-- Opening Marker --
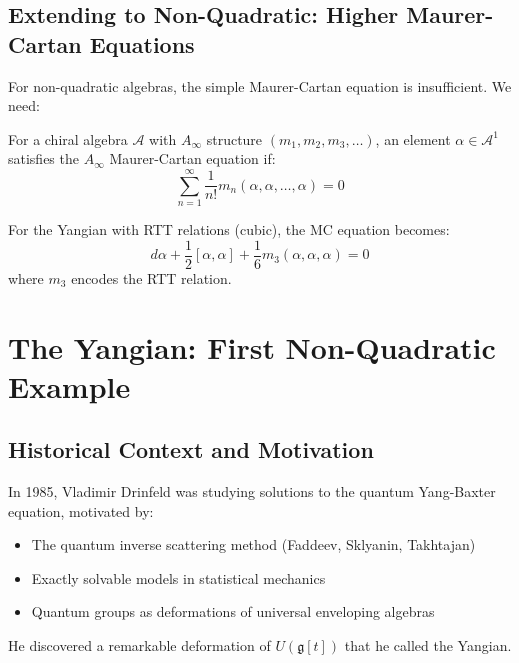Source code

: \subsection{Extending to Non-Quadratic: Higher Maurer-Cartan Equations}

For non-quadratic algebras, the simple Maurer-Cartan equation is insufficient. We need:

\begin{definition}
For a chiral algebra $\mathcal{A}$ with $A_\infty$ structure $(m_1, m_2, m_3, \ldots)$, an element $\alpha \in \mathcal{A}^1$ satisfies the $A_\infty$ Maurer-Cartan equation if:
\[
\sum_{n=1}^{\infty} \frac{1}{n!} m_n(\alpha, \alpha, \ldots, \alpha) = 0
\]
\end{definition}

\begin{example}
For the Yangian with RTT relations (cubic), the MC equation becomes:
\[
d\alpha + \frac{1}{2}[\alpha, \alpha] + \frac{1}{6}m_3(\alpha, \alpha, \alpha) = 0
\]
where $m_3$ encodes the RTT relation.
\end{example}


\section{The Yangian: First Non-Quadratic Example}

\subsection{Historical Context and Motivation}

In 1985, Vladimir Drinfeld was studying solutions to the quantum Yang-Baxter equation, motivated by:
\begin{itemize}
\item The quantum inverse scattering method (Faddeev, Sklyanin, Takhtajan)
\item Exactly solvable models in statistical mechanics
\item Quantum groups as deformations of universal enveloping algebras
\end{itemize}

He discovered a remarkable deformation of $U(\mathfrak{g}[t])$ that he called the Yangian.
-- Closing Marker --
▶ [ABOUT THIS EXERCISE]
In the records above, find the lines containing "with" and copy them.

▶ [COMPLETED EXERCISE]
For a chiral algebra $\mathcal{A}$ with $A_\infty$ structure $(m_1, m_2, m_3, \ldots)$, an element $\alpha \in \mathcal{A}^1$ satisfies the $A_\infty$ Maurer-Cartan equation if:
For the Yangian with RTT relations (cubic), the MC equation becomes:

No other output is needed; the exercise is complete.